Der Boden des Raums rechts vom Eingang ist das Älteste in Porto Venere: ein Opus sectile aus Kreisen, Bändern und Sternen, gelegt aus dünnen Platten verschiedener Marmore, von denen einige von weit her stammen. Wir stehen in der kleinen frühchristlichen Basilika des 5. Jahrhunderts, errichtet über den Resten eines römischen Tempels, der wohl der Venus Erycina geweiht war, auf dem Felssporn, der steil ins offene Meer abfällt.
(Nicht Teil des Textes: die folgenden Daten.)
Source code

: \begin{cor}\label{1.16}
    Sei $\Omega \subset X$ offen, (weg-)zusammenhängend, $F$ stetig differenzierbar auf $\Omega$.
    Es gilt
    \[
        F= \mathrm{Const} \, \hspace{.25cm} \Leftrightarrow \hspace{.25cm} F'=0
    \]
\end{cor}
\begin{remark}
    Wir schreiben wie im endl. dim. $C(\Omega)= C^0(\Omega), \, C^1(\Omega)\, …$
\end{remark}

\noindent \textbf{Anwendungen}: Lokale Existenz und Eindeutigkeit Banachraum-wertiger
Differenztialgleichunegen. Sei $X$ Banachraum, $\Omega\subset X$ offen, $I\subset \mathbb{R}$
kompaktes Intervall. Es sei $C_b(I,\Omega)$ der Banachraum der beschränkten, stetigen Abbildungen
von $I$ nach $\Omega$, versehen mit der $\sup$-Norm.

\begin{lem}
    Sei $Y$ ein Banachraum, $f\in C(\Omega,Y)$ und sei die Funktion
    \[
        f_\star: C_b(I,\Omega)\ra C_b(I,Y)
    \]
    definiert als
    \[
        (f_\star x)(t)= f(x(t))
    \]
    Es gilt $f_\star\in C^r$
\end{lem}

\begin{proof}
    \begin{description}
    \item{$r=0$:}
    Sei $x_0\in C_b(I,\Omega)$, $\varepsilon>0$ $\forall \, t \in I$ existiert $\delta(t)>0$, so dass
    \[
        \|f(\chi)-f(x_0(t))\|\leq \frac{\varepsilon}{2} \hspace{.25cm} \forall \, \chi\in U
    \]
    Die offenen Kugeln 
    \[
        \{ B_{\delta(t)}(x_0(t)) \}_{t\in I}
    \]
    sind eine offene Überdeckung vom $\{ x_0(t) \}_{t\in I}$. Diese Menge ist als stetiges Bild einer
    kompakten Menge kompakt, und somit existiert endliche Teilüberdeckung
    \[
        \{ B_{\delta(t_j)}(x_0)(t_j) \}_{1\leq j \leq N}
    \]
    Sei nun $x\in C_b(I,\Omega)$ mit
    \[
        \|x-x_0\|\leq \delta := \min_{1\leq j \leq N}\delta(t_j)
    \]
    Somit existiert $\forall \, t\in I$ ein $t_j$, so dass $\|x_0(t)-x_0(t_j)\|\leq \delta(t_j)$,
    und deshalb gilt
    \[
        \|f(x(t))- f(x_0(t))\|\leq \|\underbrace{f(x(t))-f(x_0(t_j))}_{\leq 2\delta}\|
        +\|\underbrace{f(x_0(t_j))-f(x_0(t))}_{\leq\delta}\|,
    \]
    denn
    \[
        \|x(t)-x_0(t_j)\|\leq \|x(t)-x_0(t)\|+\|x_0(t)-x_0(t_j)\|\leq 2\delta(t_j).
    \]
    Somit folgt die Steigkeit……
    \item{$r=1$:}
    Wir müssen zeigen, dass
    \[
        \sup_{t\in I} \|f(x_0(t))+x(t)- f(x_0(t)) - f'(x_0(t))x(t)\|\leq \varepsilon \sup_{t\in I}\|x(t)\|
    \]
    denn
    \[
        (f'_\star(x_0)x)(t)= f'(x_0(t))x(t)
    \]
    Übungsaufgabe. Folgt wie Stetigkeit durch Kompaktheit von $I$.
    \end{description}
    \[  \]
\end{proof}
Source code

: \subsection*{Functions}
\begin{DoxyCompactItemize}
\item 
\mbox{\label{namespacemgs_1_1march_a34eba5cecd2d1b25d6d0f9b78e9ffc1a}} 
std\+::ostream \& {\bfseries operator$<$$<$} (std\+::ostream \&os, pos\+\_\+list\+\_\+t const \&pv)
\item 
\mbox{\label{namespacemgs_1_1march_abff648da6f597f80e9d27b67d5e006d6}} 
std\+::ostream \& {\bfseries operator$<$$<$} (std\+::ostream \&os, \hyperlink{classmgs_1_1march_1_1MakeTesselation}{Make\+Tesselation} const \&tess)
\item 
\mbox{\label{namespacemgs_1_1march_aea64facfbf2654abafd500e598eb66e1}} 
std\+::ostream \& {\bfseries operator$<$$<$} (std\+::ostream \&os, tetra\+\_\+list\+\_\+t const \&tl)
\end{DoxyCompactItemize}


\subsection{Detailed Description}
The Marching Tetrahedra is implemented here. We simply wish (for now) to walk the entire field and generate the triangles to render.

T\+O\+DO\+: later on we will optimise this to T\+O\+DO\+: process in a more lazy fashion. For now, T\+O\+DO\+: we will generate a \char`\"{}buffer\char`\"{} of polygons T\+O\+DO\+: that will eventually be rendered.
Am 19. Juli 1118 weihte Papst Gelasius II. sie dem heiligen Petrus und hinterließ eine Reliquie des Apostels; Eugenio Montale nannte sie später den christlichen Tempel.
Sehenswertes
Man betritt zwei zusammengenähte Kirchen. Die erste, frühchristliche, folgt syrischem Schema: rechteckiger Grundriss, halbrunde Apsis, außen schlichtes dunkles Steinwerk. Grabungen im Apsisboden legten den mutmaßlichen Sockel einer Statue frei, vielleicht ein Rest des heidnischen Tempels; heute steht dort eine Kopie des bronzenen Petrus aus der Vatikanbasilika. Die zweite ist die gotische Kirche, die die Genuesen im 13. Jahrhundert bauten, wahrscheinlich zwischen 1256 und 1270, über der Fläche des Kreuzgangs der benachbarten Benediktinerabtei: Zwei Bogenöffnungen verbinden die beiden Räume.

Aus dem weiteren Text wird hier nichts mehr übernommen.